# SS 11.06.16 - Haydn #44 "Trauer"



## realdealblues (Mar 3, 2010)

A continuation of the Saturday Symphonies Tradition:

Welcome to another weekend of symphonic listening! 
_*
*_For your listening pleasure this weekend:*

Franz Joseph Haydn (1732 - 1809)*

Symphony No. 44 in E minor, H. 1/44 "Trauer" 

1. Allegro con brio
2. Menuetto: Allegretto
3. Adagio
4. Finale: Presto

---------------------

Post what recording you are going to listen to giving details of Orchestra / Conductor / Chorus / Soloists etc - Enjoy!


----------



## realdealblues (Mar 3, 2010)

Another Saturday Symphony is upon us and this week we're back to Papa Haydn 

I always love a weekend with Papa Haydn, I'll be listening to:

View attachment 85599


Antal Dorati/Philharmonia Hungarica


----------



## Pugg (Aug 8, 2014)

realdealblues said:


> Another Saturday Symphony is upon us and this week we're back to Papa Haydn
> 
> I always love a weekend with Papa Haydn, I'll be listening to:
> 
> ...


Easy one this time, this one also :tiphat:


----------



## D Smith (Sep 13, 2014)

Haydn on a sunny weekend is always good! I'll be listening to Pinnock and the English Concert.


----------



## Mahlerian (Nov 27, 2012)

I'll go for Pinnock as well:


----------



## AClockworkOrange (May 24, 2012)

I'll go with Ferenc Fricsay & the Kölner-Rundfunk-Sinfonie-Orchester on the Audite label.

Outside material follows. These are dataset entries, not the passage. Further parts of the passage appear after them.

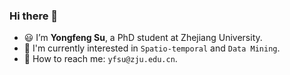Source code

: ### Hi there 👋

- 😃 I’m **Yongfeng Su**, a PhD student at Zhejiang University.
- 🔭 I'm currently interested in `Spatio-temporal` and `Data Mining`.
- 💌 How to reach me: `yfsu@zju.edu.cn`.
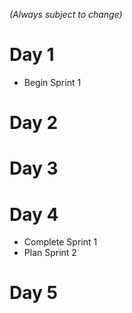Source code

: _(Always subject to change)_

# Day 1
- Begin Sprint 1

# Day 2

# Day 3

# Day 4
- Complete Sprint 1
- Plan Sprint 2

# Day 5
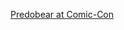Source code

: ---
layout: post
wordpress_id: 733
wordpress_url: http://noesbueno.com/archives/733
date: '2010-07-30 02:00:16 -0500'
date_gmt: '2010-07-30 07:00:16 -0500'
body: |
  <p><a href="http://75.101.183.223/rd?type=100&user=dinoi&buzz=predobear-at-comic-con-dj0&c=71ZF7J7&u=72N217&url=http%3A%2F%2Fbuzzfeed.com%2Fdinoi%2Fpredobear-at-comic-con-dj0%2F&rd=http%3A%2F%2Fbuzzfeed.com%2Fdinoi%2Fpredobear-at-comic-con-dj0%2F">Predobear at Comic-Con</a></p>
---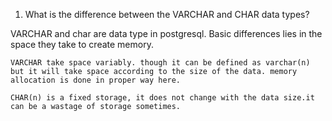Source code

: 1. What is the difference between the VARCHAR and CHAR data types?

VARCHAR and char are data type in postgresql. Basic differences lies in the space they take to create memory.

    VARCHAR take space variably. though it can be defined as varchar(n) but it will take space according to the size of the data. memory allocation is done in proper way here.
    
    CHAR(n) is a fixed storage, it does not change with the data size.it can be a wastage of storage sometimes.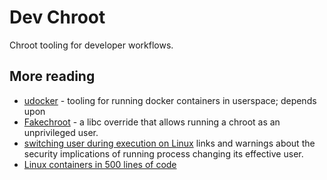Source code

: # Dev Chroot

Chroot tooling for developer workflows.

## More reading

- [udocker](https://github.com/indigo-dc/udocker) - tooling for running docker
  containers in userspace; depends upon
- [Fakechroot](https://github.com/dex4er/fakechroot/wiki) - a libc override
  that allows running a chroot as an unprivileged user.
- [switching user during execution on Linux](https://stackoverflow.com/questions/46781995/how-can-i-switch-user-during-execution-using-c-on-linux)
  links and warnings about the security implications of running process
  changing its effective user.
- [Linux containers in 500 lines of code](https://blog.lizzie.io/linux-containers-in-500-loc.html)
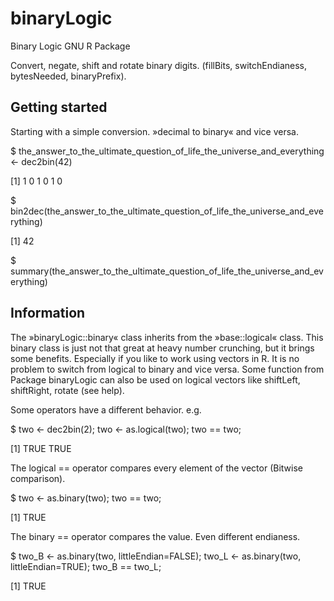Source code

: binaryLogic
===========

Binary Logic GNU R Package

Convert, negate, shift and rotate binary digits.
(fillBits, switchEndianess, bytesNeeded, binaryPrefix).


Getting started
---------------

Starting with a simple conversion. »decimal to binary« and vice versa.

$ the_answer_to_the_ultimate_question_of_life_the_universe_and_everything <- dec2bin(42)

[1] 1 0 1 0 1 0

$ bin2dec(the_answer_to_the_ultimate_question_of_life_the_universe_and_everything)

[1] 42

$ summary(the_answer_to_the_ultimate_question_of_life_the_universe_and_everything)


Information
-----------

The »binaryLogic::binary« class inherits from the »base::logical« class. This binary class is just not that great at heavy number crunching, but it brings some benefits. Especially if you like to work using vectors in R. It is no problem to switch from logical to binary and vice versa. Some function from Package binaryLogic can also be used on logical vectors like shiftLeft, shiftRight, rotate (see help).

Some operators have a different behavior.
e.g. 

$ two <- dec2bin(2); two <- as.logical(two); two == two;

[1] TRUE TRUE

The logical == operator compares every element of the vector (Bitwise comparison).

$ two <- as.binary(two); two == two;

[1] TRUE

The binary == operator compares the value. Even different endianess.

$ two_B <- as.binary(two, littleEndian=FALSE); two_L <- as.binary(two, littleEndian=TRUE);  two_B == two_L;

[1] TRUE


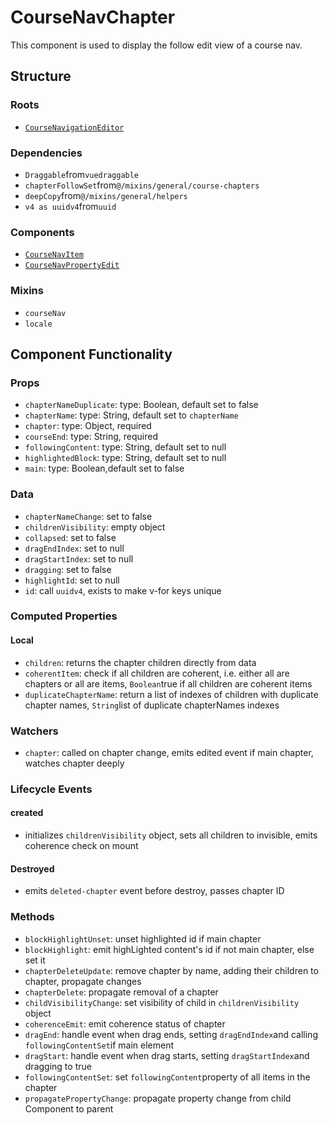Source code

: CourseNavChapter
===============
This component is used to display the follow edit view of a course nav.
## Structure

### Roots
- [`CourseNavigationEditor`](../course-nav)

### Dependencies
* `Draggable`from`vuedraggable`
* `chapterFollowSet`from`@/mixins/general/course-chapters`
* `deepCopy`from`@/mixins/general/helpers`
* `v4 as uuidv4`from`uuid`

### Components
- [`CourseNavItem`](../course-nav)
- [`CourseNavPropertyEdit`](../course-nav)

### Mixins
* `courseNav`
* `locale`

Component Functionality
---------
### Props
- `chapterNameDuplicate`: type: Boolean, default set to false
- `chapterName`: type: String, default set to `chapterName`
- `chapter`: type: Object, required
- `courseEnd`: type: String, required
- `followingContent`: type: String, default set to null
- `highlightedBlock`: type: String, default set to null
- `main`: type: Boolean,default set to false

### Data
- `chapterNameChange`: set to false
- `childrenVisibility`: empty object
- `collapsed`: set to false
- `dragEndIndex`: set to null
- `dragStartIndex`: set to null
- `dragging`: set to false
- `highlightId`: set to null
- `id`: call `uuidv4`, exists to make v-for keys unique

### Computed Properties

#### Local
- `children`: returns the chapter children directly from data
- `coherentItem`: check if all children are coherent, i.e. either all are chapters or all are items, `Boolean`true if all children are coherent items
- `duplicateChapterName`: return a list of indexes of children with duplicate chapter names, `String`list of duplicate chapterNames indexes

### Watchers
- `chapter`: called on chapter change, emits edited event if main chapter, watches chapter deeply

### Lifecycle Events

#### created
- initializes `childrenVisibility` object, sets all children to invisible, emits coherence check on mount

#### Destroyed
- emits `deleted-chapter` event before destroy, passes chapter ID

### Methods
- `blockHighlightUnset`: unset highlighted id if main chapter
- `blockHighlight`: emit highLighted content's id if not main chapter, else set it
- `chapterDeleteUpdate`: remove chapter by name, adding their children to chapter, propagate changes 
- `chapterDelete`: propagate removal of a chapter 
- `childVisibilityChange`: set visibility of child in `childrenVisibility` object
- `coherenceEmit`: emit coherence status of chapter 
- `dragEnd`: handle event when drag ends, setting `dragEndIndex`and calling `followingContentSet`if main element 
- `dragStart`: handle event when drag starts, setting `dragStartIndex`and dragging to true
- `followingContentSet`: set `followingContent`property of all items in the chapter 
- `propagatePropertyChange`: propagate property change from child Component to parent 
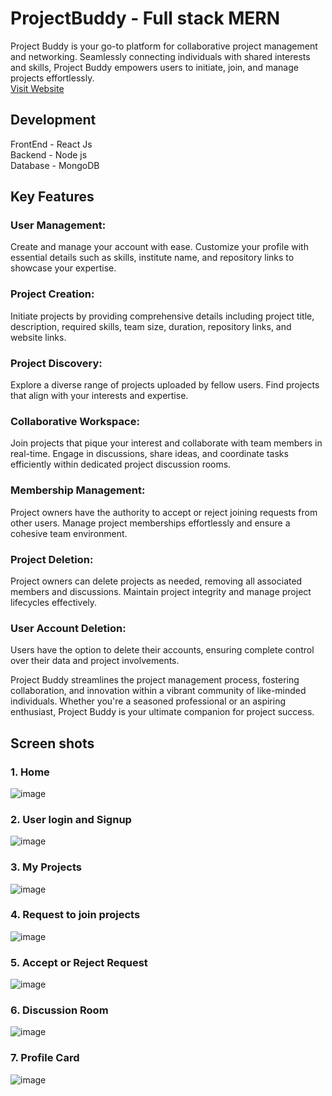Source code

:# ProjectBuddy - Full stack MERN 
Project Buddy is your go-to platform for collaborative project management and networking. Seamlessly connecting individuals with shared interests and skills, Project Buddy empowers users to initiate, join, and manage projects effortlessly.<br>
[Visit Website](https://projectbuddy.live/)

## Development
FrontEnd - React Js <br>
Backend - Node js <br>
Database - MongoDB <br>

## Key Features

### User Management: 
Create and manage your account with ease. Customize your profile with essential details such as skills, institute name, and repository links to showcase your expertise.

### Project Creation: 
Initiate projects by providing comprehensive details including project title, description, required skills, team size, duration, repository links, and website links.

### Project Discovery: 
Explore a diverse range of projects uploaded by fellow users. Find projects that align with your interests and expertise.

### Collaborative Workspace: 
Join projects that pique your interest and collaborate with team members in real-time. Engage in discussions, share ideas, and coordinate tasks efficiently within dedicated project discussion rooms.

### Membership Management: 
Project owners have the authority to accept or reject joining requests from other users. Manage project memberships effortlessly and ensure a cohesive team environment.

### Project Deletion: 
Project owners can delete projects as needed, removing all associated members and discussions. Maintain project integrity and manage project lifecycles effectively.

### User Account Deletion: 
Users have the option to delete their accounts, ensuring complete control over their data and project involvements.

Project Buddy streamlines the project management process, fostering collaboration, and innovation within a vibrant community of like-minded individuals. Whether you're a seasoned professional or an aspiring enthusiast, Project Buddy is your ultimate companion for project success.

## Screen shots
### 1. Home
![image](https://github.com/himanshu-23a/projectbuddy-frontend/assets/101521097/fedd8824-eff0-4597-a16e-fe351d98392b)

### 2. User login and Signup
![image](https://github.com/himanshu-23a/projectbuddy-frontend/assets/101521097/ef9983f3-21dd-4c9b-b3ac-c3a2f8a00ebe)

### 3. My Projects
![image](https://github.com/himanshu-23a/projectbuddy-frontend/assets/101521097/0ead57de-251f-4eb7-9559-19897623fe0d)

### 4. Request to join projects
![image](https://github.com/himanshu-23a/projectbuddy-frontend/assets/101521097/725424bc-7037-4660-9a0d-0ef51e5e7f9e)

### 5. Accept or Reject Request
![image](https://github.com/himanshu-23a/projectbuddy-frontend/assets/101521097/84f223a0-52e0-41e1-9ecc-ef2c58b80e96)

### 6. Discussion Room
![image](https://github.com/himanshu-23a/projectbuddy-frontend/assets/101521097/9df0a3e3-9190-460f-96af-1d1fbb8470c3)

### 7. Profile Card
![image](https://github.com/himanshu-23a/projectbuddy-frontend/assets/101521097/ed0a941a-16ee-41a3-bfb6-3a6e2ae26c34)
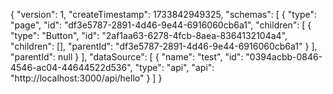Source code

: {
  "version": 1,
  "createTimestamp": 1733842949325,
  "schemas": [
    {
      "type": "page",
      "id": "df3e5787-2891-4d46-9e44-6916060cb6a1",
      "children": [
        {
          "type": "Button",
          "id": "2af1aa63-6278-4fcb-8aea-8364132104a4",
          "children": [],
          "parentId": "df3e5787-2891-4d46-9e44-6916060cb6a1"
        }
      ],
      "parentId": null
    }
  ],
  "dataSource": [
    {
      "name": "test",
      "id": "0394acbb-0846-4546-ac04-44644522d536",
      "type": "api",
      "api": "http://localhost:3000/api/hello"
    }
  ]
}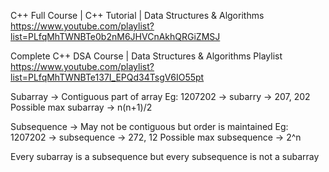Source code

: C++ Full Course |  C++ Tutorial | Data Structures & Algorithms
https://www.youtube.com/playlist?list=PLfqMhTWNBTe0b2nM6JHVCnAkhQRGiZMSJ


Complete C++ DSA Course | Data Structures & Algorithms Playlist
https://www.youtube.com/playlist?list=PLfqMhTWNBTe137I_EPQd34TsgV6IO55pt

Subarray -> Contiguous part of array
Eg: 1207202 -> subarry -> 207, 202
Possible max subarray -> n(n+1)/2

Subsequence -> May not be contiguous but order is maintained
Eg: 1207202 -> subsequence -> 272, 12
Possible max subsequence -> 2^n

Every subarray is a subsequence but every subsequence is not a subarray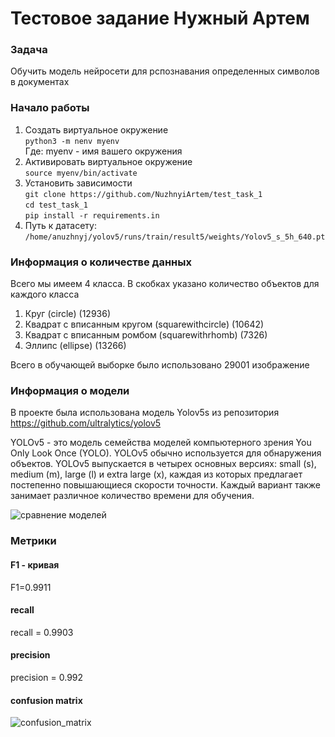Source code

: # Тестовое задание Нужный Артем
### Задача
Обучить модель нейросети для рспознавания определенных символов в документах

### Начало работы
1. Создать виртуальное окружение\
`python3 -m nenv myenv`\
Где: myenv - имя вашего окружения
2. Активировать виртуальное окружение\
`source myenv/bin/activate`
3. Установить зависимости\
`git clone https://github.com/NuzhnyiArtem/test_task_1`\
`cd test_task_1`\
`pip install -r requirements.in`
4. Путь к датасету:\
`/home/anuzhnyj/yolov5/runs/train/result5/weights/Yolov5_s_5h_640.pt`


### Информация о количестве данных
Всего мы имеем 4 класса. В скобках указано количество объектов для каждого класса
1. Круг (circle) (12936)
2. Квадрат с вписанным кругом (squarewithcircle) (10642)
3. Квадрат с вписанным ромбом (squarewithrhomb) (7326)
4. Эллипс (ellipse) (13266)
 
Всего в обучающей выборке было использовано 29001 изображение


### Информация о модели
В проекте была использована модель Yolov5s из репозитория https://github.com/ultralytics/yolov5

YOLOv5 - это модель семейства моделей компьютерного зрения You Only Look Once (YOLO). YOLOv5 обычно используется для обнаружения объектов. YOLOv5 выпускается в четырех основных версиях: small (s), medium (m), large (l) и extra large (x), каждая из которых предлагает постепенно повышающиеся скорости точности. Каждый вариант также занимает различное количество времени для обучения.

![сравнение моделей](https://user-images.githubusercontent.com/26833433/155040763-93c22a27-347c-4e3c-847a-8094621d3f4e.png)


### Метрики
#### F1 - кривая
F1=0.9911

#### recall
recall = 0.9903

#### precision
precision = 0.992

#### confusion matrix
![confusion_matrix](https://user-images.githubusercontent.com/116677134/226431144-49838eb7-778c-4207-8729-aae53ebc5b2e.png)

This is because it is in my Smartphone and I am working tomorrow.

However, I will also add the Hogwood recording after work if time permits.


----------



## Mika (Jul 24, 2009)

Haydn miracle box


----------



## Haydn man (Jan 25, 2014)

realdealblues said:


> Another Saturday Symphony is upon us and this week we're back to Papa Haydn
> 
> I always love a weekend with Papa Haydn, I'll be listening to:
> 
> ...


You can't go wrong with Dorati, but just for good measure I shall go for Pinnock as well


----------



## chesapeake bay (Aug 3, 2015)

I'll listen to Barenboim and the English Chamber Orchestra


----------



## Vaneyes (May 11, 2010)

Recorded 1990. Recording Engineer: Tony Faulkner.










Related:


----------



## Biwa (Aug 3, 2015)

Allow me to join you on this one with...

Concertgebouw Chamber Orchestra
Marco Boni (conductor)


----------



## CDs (May 2, 2016)

Biwa said:


> Allow me to join you on this one with...
> 
> Concertgebouw Chamber Orchestra
> Marco Boni (conductor)
> ...


Same one I will be listening to. SACD!


----------



## chesapeake bay (Aug 3, 2015)

Vaneyes said:


> Recorded 1990. Recording Engineer: Tony Faulkner.
> 
> Related:


Thanks for that link, what a fascinating interview

p.s I find myself having to listen to Hildegard of Bingen as a result


----------



## chesapeake bay (Aug 3, 2015)

Quite enjoyable listening, is there a melody in the adagio that is found somewhere in Mozart, possibly a piano concerto?


----------



## chesapeake bay (Aug 3, 2015)

I had to dig up a copy of the Hanover band directed by Roy Goodman as posted by Vaneyes above. Very dynamic and energetic, quite different than the Barenboim I listened to, which is very smooth and mellow. Such totally different approaches and yet it works very well both ways.


----------



## PeterF (Apr 17, 2014)

I have two versions. the Dorati and the one on SACD by Marco Boni.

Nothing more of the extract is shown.